[EXERCISE INPUTS Boundary: Start]
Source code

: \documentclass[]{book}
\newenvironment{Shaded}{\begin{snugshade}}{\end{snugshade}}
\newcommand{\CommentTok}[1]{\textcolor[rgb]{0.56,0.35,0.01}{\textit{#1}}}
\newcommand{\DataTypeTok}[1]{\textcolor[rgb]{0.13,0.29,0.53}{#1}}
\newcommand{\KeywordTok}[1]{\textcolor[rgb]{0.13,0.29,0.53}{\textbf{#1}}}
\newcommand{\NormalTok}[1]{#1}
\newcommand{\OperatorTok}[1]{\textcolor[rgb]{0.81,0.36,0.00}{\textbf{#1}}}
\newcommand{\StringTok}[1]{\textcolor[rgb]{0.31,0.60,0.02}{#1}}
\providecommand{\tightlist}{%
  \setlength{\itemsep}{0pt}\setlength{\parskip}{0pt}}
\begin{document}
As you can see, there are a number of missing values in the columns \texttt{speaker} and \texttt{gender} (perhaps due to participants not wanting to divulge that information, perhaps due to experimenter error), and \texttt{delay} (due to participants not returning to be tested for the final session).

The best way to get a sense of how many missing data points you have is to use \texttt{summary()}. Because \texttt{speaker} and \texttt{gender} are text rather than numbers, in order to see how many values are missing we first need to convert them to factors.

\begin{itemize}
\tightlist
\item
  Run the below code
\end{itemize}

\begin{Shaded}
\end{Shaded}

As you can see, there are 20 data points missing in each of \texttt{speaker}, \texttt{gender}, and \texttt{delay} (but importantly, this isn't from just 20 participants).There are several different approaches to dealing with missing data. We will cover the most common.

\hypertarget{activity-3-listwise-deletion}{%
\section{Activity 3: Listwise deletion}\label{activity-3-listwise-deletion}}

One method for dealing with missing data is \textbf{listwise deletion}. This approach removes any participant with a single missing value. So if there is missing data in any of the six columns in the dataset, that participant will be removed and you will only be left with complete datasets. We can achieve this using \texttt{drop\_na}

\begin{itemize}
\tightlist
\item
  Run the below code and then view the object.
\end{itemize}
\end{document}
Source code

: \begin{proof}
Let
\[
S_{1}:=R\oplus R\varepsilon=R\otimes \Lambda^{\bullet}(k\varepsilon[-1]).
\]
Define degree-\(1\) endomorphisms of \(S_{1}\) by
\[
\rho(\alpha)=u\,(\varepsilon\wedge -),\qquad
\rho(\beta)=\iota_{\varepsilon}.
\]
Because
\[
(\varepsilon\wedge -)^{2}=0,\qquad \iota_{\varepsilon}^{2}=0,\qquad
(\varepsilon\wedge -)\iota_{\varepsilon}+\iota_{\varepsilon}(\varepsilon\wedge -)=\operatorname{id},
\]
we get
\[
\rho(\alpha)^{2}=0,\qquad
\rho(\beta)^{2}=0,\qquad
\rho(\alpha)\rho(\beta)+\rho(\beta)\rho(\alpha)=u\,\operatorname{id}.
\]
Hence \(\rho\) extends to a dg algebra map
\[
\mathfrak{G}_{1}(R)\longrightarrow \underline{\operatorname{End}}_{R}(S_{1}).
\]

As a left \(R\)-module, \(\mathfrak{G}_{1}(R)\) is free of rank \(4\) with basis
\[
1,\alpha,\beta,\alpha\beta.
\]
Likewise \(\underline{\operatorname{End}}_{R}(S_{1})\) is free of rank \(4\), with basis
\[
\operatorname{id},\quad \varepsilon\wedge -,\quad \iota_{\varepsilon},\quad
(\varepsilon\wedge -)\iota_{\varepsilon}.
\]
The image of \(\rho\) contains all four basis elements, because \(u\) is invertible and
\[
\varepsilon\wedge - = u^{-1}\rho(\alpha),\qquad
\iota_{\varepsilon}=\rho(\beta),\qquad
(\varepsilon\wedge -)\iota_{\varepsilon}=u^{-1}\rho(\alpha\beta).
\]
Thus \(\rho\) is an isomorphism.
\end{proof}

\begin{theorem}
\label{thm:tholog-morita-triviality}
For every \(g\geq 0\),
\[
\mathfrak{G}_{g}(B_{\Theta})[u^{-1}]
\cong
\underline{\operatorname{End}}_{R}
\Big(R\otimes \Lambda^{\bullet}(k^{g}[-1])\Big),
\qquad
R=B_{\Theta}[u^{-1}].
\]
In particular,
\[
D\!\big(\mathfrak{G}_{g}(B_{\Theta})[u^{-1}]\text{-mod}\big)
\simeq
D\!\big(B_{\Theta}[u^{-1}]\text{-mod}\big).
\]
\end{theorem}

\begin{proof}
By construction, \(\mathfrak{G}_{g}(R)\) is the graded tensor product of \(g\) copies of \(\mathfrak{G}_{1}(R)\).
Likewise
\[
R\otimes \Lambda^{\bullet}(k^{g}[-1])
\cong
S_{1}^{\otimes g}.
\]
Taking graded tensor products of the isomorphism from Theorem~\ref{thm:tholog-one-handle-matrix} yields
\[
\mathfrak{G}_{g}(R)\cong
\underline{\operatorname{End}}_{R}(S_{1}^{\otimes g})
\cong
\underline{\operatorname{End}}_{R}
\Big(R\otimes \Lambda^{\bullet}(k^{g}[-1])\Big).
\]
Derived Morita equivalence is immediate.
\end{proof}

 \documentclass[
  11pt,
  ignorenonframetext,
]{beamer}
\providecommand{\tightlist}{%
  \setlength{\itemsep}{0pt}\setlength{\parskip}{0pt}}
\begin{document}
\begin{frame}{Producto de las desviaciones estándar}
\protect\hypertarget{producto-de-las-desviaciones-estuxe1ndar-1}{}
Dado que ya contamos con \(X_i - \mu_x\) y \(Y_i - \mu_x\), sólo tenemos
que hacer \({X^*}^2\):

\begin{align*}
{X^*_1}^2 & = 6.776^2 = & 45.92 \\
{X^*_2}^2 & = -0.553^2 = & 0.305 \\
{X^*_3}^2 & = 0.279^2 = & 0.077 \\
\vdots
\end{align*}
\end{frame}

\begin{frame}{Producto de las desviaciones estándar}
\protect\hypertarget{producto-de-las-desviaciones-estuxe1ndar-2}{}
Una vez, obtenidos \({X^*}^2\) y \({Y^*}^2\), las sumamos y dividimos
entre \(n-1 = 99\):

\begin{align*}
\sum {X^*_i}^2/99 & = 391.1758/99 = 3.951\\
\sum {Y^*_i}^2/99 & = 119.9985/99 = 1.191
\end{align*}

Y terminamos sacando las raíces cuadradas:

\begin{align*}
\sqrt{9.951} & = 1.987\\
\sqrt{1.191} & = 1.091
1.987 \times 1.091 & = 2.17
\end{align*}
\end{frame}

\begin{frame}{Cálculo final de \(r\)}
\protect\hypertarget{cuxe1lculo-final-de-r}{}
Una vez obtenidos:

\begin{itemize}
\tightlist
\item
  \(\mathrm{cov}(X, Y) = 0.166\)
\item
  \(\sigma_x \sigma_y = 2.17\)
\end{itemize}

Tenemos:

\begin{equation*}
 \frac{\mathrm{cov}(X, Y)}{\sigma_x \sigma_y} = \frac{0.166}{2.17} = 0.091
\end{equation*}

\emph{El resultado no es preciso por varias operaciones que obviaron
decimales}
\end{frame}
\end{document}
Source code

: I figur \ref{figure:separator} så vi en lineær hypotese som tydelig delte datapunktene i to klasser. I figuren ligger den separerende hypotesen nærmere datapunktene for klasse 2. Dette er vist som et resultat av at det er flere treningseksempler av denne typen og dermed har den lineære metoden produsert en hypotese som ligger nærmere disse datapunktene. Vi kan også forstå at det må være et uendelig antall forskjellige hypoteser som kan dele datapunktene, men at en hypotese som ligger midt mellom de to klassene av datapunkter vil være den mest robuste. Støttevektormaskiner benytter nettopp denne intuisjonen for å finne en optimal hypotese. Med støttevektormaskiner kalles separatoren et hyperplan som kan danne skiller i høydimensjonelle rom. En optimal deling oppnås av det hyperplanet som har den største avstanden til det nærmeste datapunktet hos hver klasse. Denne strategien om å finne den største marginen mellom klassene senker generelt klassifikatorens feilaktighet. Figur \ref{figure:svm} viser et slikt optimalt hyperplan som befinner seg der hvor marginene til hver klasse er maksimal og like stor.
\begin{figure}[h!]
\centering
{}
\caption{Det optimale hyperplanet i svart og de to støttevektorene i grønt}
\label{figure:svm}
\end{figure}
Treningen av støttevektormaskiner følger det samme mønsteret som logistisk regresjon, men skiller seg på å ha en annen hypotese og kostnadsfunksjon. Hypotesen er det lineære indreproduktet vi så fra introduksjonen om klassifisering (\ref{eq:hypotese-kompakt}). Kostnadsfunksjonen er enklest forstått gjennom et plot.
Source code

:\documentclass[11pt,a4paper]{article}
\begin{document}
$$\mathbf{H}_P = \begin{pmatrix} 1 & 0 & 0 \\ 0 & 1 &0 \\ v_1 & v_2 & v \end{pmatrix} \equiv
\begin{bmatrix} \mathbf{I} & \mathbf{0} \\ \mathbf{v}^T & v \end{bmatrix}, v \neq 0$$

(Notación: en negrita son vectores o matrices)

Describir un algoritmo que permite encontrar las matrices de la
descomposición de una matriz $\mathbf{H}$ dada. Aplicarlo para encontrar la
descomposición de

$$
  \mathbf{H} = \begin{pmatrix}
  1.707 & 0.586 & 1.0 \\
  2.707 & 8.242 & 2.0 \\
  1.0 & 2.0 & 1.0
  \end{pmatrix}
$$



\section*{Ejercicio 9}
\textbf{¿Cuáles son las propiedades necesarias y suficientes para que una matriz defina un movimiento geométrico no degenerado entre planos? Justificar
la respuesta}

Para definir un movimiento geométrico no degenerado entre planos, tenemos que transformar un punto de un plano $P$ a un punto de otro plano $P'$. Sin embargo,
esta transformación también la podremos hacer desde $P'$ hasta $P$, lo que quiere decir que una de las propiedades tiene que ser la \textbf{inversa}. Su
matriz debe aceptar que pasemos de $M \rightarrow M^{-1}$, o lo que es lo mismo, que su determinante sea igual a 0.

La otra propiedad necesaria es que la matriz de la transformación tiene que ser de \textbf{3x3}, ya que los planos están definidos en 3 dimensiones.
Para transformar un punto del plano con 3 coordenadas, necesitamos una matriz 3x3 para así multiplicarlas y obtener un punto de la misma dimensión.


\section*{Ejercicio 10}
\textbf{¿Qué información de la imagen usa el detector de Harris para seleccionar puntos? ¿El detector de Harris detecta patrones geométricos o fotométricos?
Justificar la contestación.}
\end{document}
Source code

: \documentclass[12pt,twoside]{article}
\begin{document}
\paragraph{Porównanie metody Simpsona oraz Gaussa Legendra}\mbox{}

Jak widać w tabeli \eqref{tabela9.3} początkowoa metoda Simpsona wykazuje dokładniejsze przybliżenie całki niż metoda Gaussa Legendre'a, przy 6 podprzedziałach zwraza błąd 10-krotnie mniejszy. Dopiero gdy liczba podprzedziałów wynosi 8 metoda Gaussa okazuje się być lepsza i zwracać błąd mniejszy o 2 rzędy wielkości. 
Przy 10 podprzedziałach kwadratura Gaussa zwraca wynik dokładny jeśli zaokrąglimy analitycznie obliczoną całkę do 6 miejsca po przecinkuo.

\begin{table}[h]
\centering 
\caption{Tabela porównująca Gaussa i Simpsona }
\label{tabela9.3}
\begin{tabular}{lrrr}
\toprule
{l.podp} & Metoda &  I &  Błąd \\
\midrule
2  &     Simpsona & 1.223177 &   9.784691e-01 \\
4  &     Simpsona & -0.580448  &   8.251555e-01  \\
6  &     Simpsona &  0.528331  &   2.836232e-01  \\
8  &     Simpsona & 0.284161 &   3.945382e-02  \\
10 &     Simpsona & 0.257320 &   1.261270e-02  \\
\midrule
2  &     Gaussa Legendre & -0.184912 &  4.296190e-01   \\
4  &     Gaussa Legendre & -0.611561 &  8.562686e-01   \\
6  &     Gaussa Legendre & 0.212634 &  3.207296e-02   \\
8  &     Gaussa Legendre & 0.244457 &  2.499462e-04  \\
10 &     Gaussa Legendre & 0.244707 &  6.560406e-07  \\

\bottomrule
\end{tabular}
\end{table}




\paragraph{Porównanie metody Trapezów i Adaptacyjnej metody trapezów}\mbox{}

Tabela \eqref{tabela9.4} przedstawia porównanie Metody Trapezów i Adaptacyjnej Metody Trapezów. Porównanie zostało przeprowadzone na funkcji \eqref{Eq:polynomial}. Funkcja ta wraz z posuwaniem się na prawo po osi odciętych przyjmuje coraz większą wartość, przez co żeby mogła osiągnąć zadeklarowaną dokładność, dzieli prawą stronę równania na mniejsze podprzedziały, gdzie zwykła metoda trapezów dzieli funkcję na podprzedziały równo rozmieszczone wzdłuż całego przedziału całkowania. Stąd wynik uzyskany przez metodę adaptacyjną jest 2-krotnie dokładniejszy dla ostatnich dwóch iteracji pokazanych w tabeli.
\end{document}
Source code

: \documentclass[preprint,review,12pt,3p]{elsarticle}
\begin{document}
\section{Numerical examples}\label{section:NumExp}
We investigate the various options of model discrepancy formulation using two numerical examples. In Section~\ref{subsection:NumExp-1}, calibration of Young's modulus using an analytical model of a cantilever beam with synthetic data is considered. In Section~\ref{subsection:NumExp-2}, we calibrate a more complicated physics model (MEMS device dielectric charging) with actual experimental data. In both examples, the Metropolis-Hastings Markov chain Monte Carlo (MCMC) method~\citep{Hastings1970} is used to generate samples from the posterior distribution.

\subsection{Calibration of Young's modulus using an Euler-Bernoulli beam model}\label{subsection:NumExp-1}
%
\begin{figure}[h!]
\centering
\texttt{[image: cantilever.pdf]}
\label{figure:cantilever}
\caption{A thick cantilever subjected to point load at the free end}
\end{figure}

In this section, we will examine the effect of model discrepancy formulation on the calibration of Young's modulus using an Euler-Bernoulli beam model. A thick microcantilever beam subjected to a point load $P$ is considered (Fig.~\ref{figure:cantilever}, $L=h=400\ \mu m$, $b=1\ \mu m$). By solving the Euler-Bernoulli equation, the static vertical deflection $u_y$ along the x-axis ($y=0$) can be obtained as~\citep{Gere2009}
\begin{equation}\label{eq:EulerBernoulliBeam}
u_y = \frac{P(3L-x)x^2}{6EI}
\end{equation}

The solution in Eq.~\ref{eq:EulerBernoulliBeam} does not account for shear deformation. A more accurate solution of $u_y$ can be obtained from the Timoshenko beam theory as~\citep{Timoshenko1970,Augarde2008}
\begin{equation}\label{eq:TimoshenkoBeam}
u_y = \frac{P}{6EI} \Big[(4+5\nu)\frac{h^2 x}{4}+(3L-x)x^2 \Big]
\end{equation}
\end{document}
[EXERCISE INPUTS Boundary: End]
▸ TASK TO CARRY OUT:
Word for word, please print every line from the beginning of the records to the line bearing "As you can see, there are a", counting both ends and stopping there.

▸ EXERCISE SOLUTION:
Source code

: \documentclass[]{book}
\newenvironment{Shaded}{\begin{snugshade}}{\end{snugshade}}
\newcommand{\CommentTok}[1]{\textcolor[rgb]{0.56,0.35,0.01}{\textit{#1}}}
\newcommand{\DataTypeTok}[1]{\textcolor[rgb]{0.13,0.29,0.53}{#1}}
\newcommand{\KeywordTok}[1]{\textcolor[rgb]{0.13,0.29,0.53}{\textbf{#1}}}
\newcommand{\NormalTok}[1]{#1}
\newcommand{\OperatorTok}[1]{\textcolor[rgb]{0.81,0.36,0.00}{\textbf{#1}}}
\newcommand{\StringTok}[1]{\textcolor[rgb]{0.31,0.60,0.02}{#1}}
\providecommand{\tightlist}{%
  \setlength{\itemsep}{0pt}\setlength{\parskip}{0pt}}
\begin{document}
As you can see, there are a number of missing values in the columns \texttt{speaker} and \texttt{gender} (perhaps due to participants not wanting to divulge that information, perhaps due to experimenter error), and \texttt{delay} (due to participants not returning to be tested for the final session).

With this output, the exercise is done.